High School’s Policy Tells Girls To Leave Their Locker Room If Uncomfortable With Trans Students

An Arizona high school has a policy allowing transgender students to change in their preferred locker rooms and telling female students to use alternative facilities if they are uncomfortable, according to emails obtained by the Daily Caller News Foundation.

Students and parents at Catalina Foothills High School (CFHS) in Tucson, Arizona, found out about the new policy after Bart Pemberton, a parent of a female student from CFHS, spoke with radio host Garrett Lewis about an “unwritten policy” that another parent had told him about. The policy not only allows transgender students in the bathroom or locker room of their choice but also tells students who are uncomfortable with the policy to request an accommodation to use different changing facilities, according to emails obtained by the DCNF.

Pemberton told the DCNF that when he heard about the policy he set up a meeting with the school’s principal Jody Brase for Feb. 21.

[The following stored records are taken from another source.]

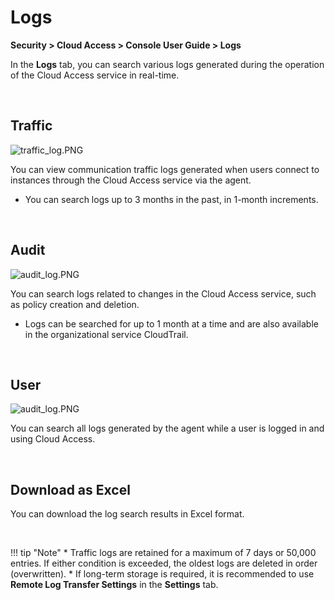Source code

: # Logs

**Security > Cloud Access > Console User Guide > Logs**

In the **Logs** tab, you can search various logs generated during the operation of the Cloud Access service in real-time.

<br>

## Traffic

![traffic_log.PNG](https://kr1-api-object-storage.nhncloudservice.com/v1/AUTH_2acdfabf4efe4efc8a04c00b348110c9/cdn_origin/prod_cloud_access/2025.06.24/traffic_log.png)

You can view communication traffic logs generated when users connect to instances through the Cloud Access service via the agent.
* You can search logs up to 3 months in the past, in 1-month increments.

<br>

## Audit

![audit_log.PNG](https://kr1-api-object-storage.nhncloudservice.com/v1/AUTH_2acdfabf4efe4efc8a04c00b348110c9/cdn_origin/prod_cloud_access/2025.06.24/audit_log.png)

You can search logs related to changes in the Cloud Access service, such as policy creation and deletion.
* Logs can be searched for up to 1 month at a time and are also available in the organizational service CloudTrail.

<br>

## User

![audit_log.PNG](https://kr1-api-object-storage.nhncloudservice.com/v1/AUTH_2acdfabf4efe4efc8a04c00b348110c9/cdn_origin/prod_cloud_access/2025.06.24/user_log.png)

You can search all logs generated by the agent while a user is logged in and using Cloud Access.

<br>

## Download as Excel

You can download the log search results in Excel format.

<br>

!!! tip "Note"
    * Traffic logs are retained for a maximum of 7 days or 50,000 entries. If either condition is exceeded, the oldest logs are deleted in order (overwritten).
        * If long-term storage is required, it is recommended to use **Remote Log Transfer Settings** in the **Settings** tab.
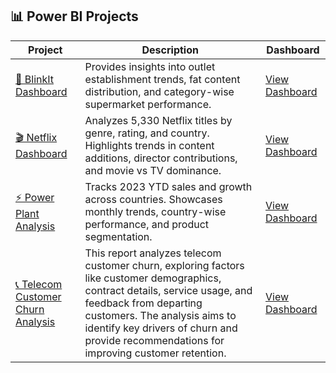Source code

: ## 📊 Power BI Projects

| Project | Description | Dashboard |
|---------|-------------|-----------|
| [🛒 BlinkIt Dashboard](https://github.com/keshav-9636/PowerBI-Projects/tree/main/BlinkIt%20Dashboard) | Provides insights into outlet establishment trends, fat content distribution, and category-wise supermarket performance. | [View Dashboard](https://github.com/keshav-9636/PowerBI-Projects/blob/main/BlinkIt%20Dashboard/Capture.PNG) |
| [🎬 Netflix Dashboard](https://github.com/keshav-9636/PowerBI-Projects/tree/main/Netflix%20Dashboard) | Analyzes 5,330 Netflix titles by genre, rating, and country. Highlights trends in content additions, director contributions, and movie vs TV dominance. | [View Dashboard](https://github.com/keshav-9636/PowerBI-Projects/blob/main/Netflix%20Dashboard/Netflix%20Dashboard.PNG) |
| [⚡ Power Plant Analysis](https://github.com/keshav-9636/PowerBI-Projects/tree/main/Power%20Plant%20Dashboard) | Tracks 2023 YTD sales and growth across countries. Showcases monthly trends, country-wise performance, and product segmentation. | [View Dashboard](https://github.com/keshav-9636/PowerBI-Projects/blob/main/Power%20Plant%20Dashboard/Capture.PNG) |
| [📞 Telecom Customer Churn Analysis](https://github.com/keshav-9636/PowerBI-Projects/tree/main/Telecom%20Churn) | This report analyzes telecom customer churn, exploring factors like customer demographics, contract details, service usage, and feedback from departing customers. The analysis aims to identify key drivers of churn and provide recommendations for improving customer retention. | [View Dashboard](https://github.com/keshav-9636/PowerBI-Projects/blob/main/Telecom%20Churn/churn.pdf) |

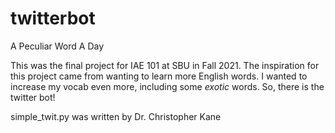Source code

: # twitterbot
A Peculiar Word A Day

This was the final project for IAE 101 at SBU in Fall 2021. The inspiration for this project came from wanting to learn more English words. I wanted to increase my vocab even more, including some *exotic* words. So, there is the twitter bot!


simple_twit.py was written by Dr. Christopher Kane

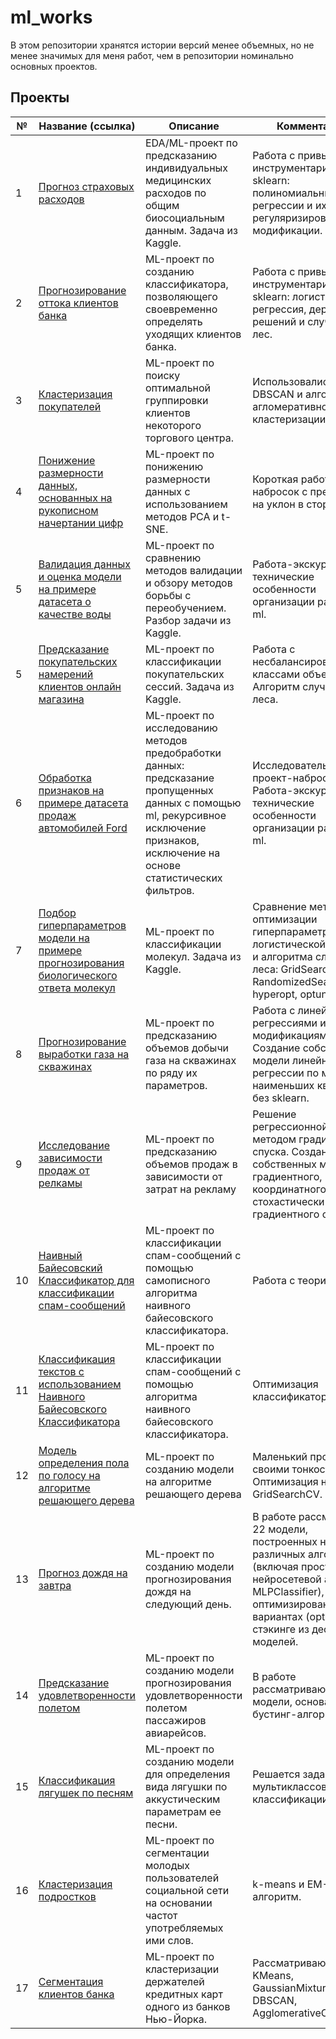 # ml_works

В этом репозитории хранятся истории версий менее объемных, но не менее значимых для меня работ, чем в репозитории номинально основных проектов.

## Проекты

|№|Название (ссылка)|Описание|Комментарий|
|-|-|-|-|
|1|[Прогноз страховых расходов](https://github.com/khav-i/ml_works/blob/master/Insurance%20Forecast%20by%20using%20Linear%20Regression/README.md)|EDA/ML-проект по предсказанию индивидуальных медицинских расходов по общим биосоциальным данным. Задача из Kaggle.|Работа с привычным инструментарием sklearn: полиномиальные регрессии и их регуляризированные модификации.|
|2|[Прогнозирование оттока клиентов банка](https://github.com/khav-i/ml_works/blob/master/Churn%20for%20Bank%20Customers/README.md)|ML-проект по созданию классификатора, позволяющего своевременно определять уходящих клиентов банка.|Работа с привычным инструментарием sklearn: логистическая регрессия, дерево решений и случайный лес.|
|3|[Кластеризация покупателей](https://github.com/khav-i/ml_works/blob/master/Customer%20clustering/README.md)|ML-проект по поиску оптимальной группировки клиентов некоторого торгового центра.|Использовались: DBSCAN и алгоритм агломеративной кластеризации.|
|4|[Понижение размерности данных, основанных на рукописном начертании цифр](https://github.com/khav-i/ml_works/blob/master/Downsizing/README.md)|ML-проект по понижению размерности данных с использованием методов PCA и t-SNE.|Короткая работа-набросок с претензией на уклон в сторону CV.|
|5|[Валидация данных и оценка модели на примере датасета о качестве воды](https://github.com/khav-i/ml_works/blob/master/Validations/README.md)|ML-проект по сравнению методов валидации и обзору методов борьбы с переобучением. Разбор задачи из Kaggle.|Работа-экскурс в технические особенности организации работы с ml.|
|5|[Предсказание покупательских намерений клиентов онлайн магазина](https://github.com/khav-i/ml_works/blob/master/Shoppers%20Intention/README.md)|ML-проект по классификации покупательских сессий. Задача из Kaggle.|Работа с несбалансированными классами объектов. Алгоритм случайного леса.|
|6|[Обработка признаков на примере датасета продаж автомобилей Ford](https://github.com/khav-i/ml_works/blob/master/Feature%20Processing/README.md)|ML-проект по исследованию методов предобработки данных: предсказание пропущенных данных с помощью ml, рекурсивное исключение признаков, исключение на основе статистических фильтров.|Исследовательский проект-набросок. Работа-экскурс в технические особенности организации работы с ml.|
|7|[Подбор гиперпараметров модели на примере прогнозирования биологического ответа молекул](https://github.com/khav-i/ml_works/blob/master/Hyperparameters%20Selection/README.md)|ML-проект по классификации молекул. Задача из Kaggle.|Сравнение методов оптимизации гиперпараметров логистической функции и алгоритма случайного леса: GridSearchCV, RandomizedSearchCV, hyperopt, optuna.|
|8|[Прогнозирование выработки газа на скважинах](https://github.com/khav-i/ml_works/blob/master/Forecast%20of%20gas%20production/README.md)|ML-проект по предсказанию объемов добычи газа на скважинах по ряду их параметров.|Работа с линейными регрессиями и ее модификациями. Создание собственной модели линейной регрессии по методу наименьших квадратов без sklearn.|
|9|[Исследование зависимости продаж от релкамы](https://github.com/khav-i/ml_works/blob/master/Sales%20and%20advertising/README.md)|ML-проект по предсказанию объемов продаж в зависимости от затрат на рекламу|Решение регрессионной задачи методом градиентного спуска. Создание собственных моделей градиентного, координатного и стохастически градиентного спусков.|
|10|[Наивный Байесовский Классификатор для классификации спам-сообщений](https://github.com/khav-i/ml_works/blob/master/Naive%20Bayes%20Classifier%20by%20hand/README.md)|ML-проект по классификации спам-сообщений с помощью самописного алгоритма наивного байесовского классификатора.|Работа с теорией.|
|11|[Классификация текстов с использованием Наивного Байесовского Классификатора](https://github.com/khav-i/ml_works/blob/master/Naive%20Bayes%20Classifier/README.md)|ML-проект по классификации спам-сообщений с помощью алгоритма наивного байесовского классификатора.|Оптимизация классификатора.|
|12|[Модель определения пола по голосу на алгоритме решающего дерева](https://github.com/khav-i/ml_works/blob/master/Determining%20gender%20by%20voice/README.md)|ML-проект по созданию модели на алгоритме решающего дерева|Маленький проект со своими тонкостями. Оптимизация на GridSearchCV.|
|13|[Прогноз дождя на завтра](https://github.com/khav-i/ml_works/blob/master/Weather%20Prediction/README.md)|ML-проект по созданию модели прогнозирования дождя на следующий день.|В работе рассмотрены 22 модели, построенных на 15 различных алгоримах (включая простой нейросетевой алгоритм MLPClassifier), шести их оптимизированных вариантах (optuna) и на стэкинге из десяти моделей.|
|14|[Предсказание удовлетворенности полетом](https://github.com/khav-i/ml_works/blob/master/Airline%20customers%20satisfaction/README.md)|ML-проект по созданию модели прогнозирования удовлетворенности полетом пассажиров авиарейсов.|В работе рассматриваются модели, основанные на бустинг-алгоритмах.|
|15|[Классификация лягушек по песням](https://github.com/khav-i/ml_works/blob/master/Frog%20songs/README.md)|ML-проект по созданию модели для определения вида лягушки по аккустическим параметрам ее песни.|Решается задача мультиклассовой классификации.|
|16|[Кластеризация подростков](https://github.com/khav-i/ml_works/blob/master/Teenagers's%20clustering/README.md)|ML-проект по сегментации молодых пользователей социальной сети на основании частот употребляемых ими слов.|k-means и EM-алгоритм.|
|17|[Сегментация клиентов банка](https://github.com/khav-i/ml_works/blob/master/Bank%20customer%20segmentation/README.md)|ML-проект по кластеризации держателей кредитных карт одного из банков Нью-Йорка.|Рассматриваются KMeans, GaussianMixture, DBSCAN, AgglomerativeClustering.|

“According to [Brase] it is an unwritten and unadvertised policy for the past 10 years,” Pemberton said. “It’s basically whatever they (the school administration) want it to be since it isn’t ‘official.’ Her rationale was that this is a small number of kids, the other kids know who they are, the kids almost always don’t fully undress, most of the kids won’t use the locker rooms, etc.”

Eileen Jackson, president of the Catalina Foothills School District (CFS) governing board, told Pemberton in an email obtained by the DCNF that the district’s Nondiscrimination/Equal Opportunity policy covers such matters and “guide[s] our administrators in their daily decisions that arise in the operation of our schools.”

“Similarly, any student who is uncomfortable sharing multiple-occupancy facilities with others has the ability to request an accommodation,” Jackson said. “Our district administrators respond to their needs and find alternatives for those students. In this way, we treat all students in the same manner. Further, our administrators do not require any student to be singled out or isolated based on any of the protected statuses identified in our policy.”

Pemberton told Jackson that her statement directly contradicted what Brase had told him and asked that the school board talk about the policies at the district’s March 28 meeting.

Pemberton told Brase his concerns were based on what had happened at other schools like in Loudoun County, Virginia, when a male student, claiming to be transgender, allegedly sexually assaulted two girls in two different school bathrooms. Brase allegedly told Pemberton that she was “aware” of what had happened in Virginia but was “confident it wouldn’t happen here.”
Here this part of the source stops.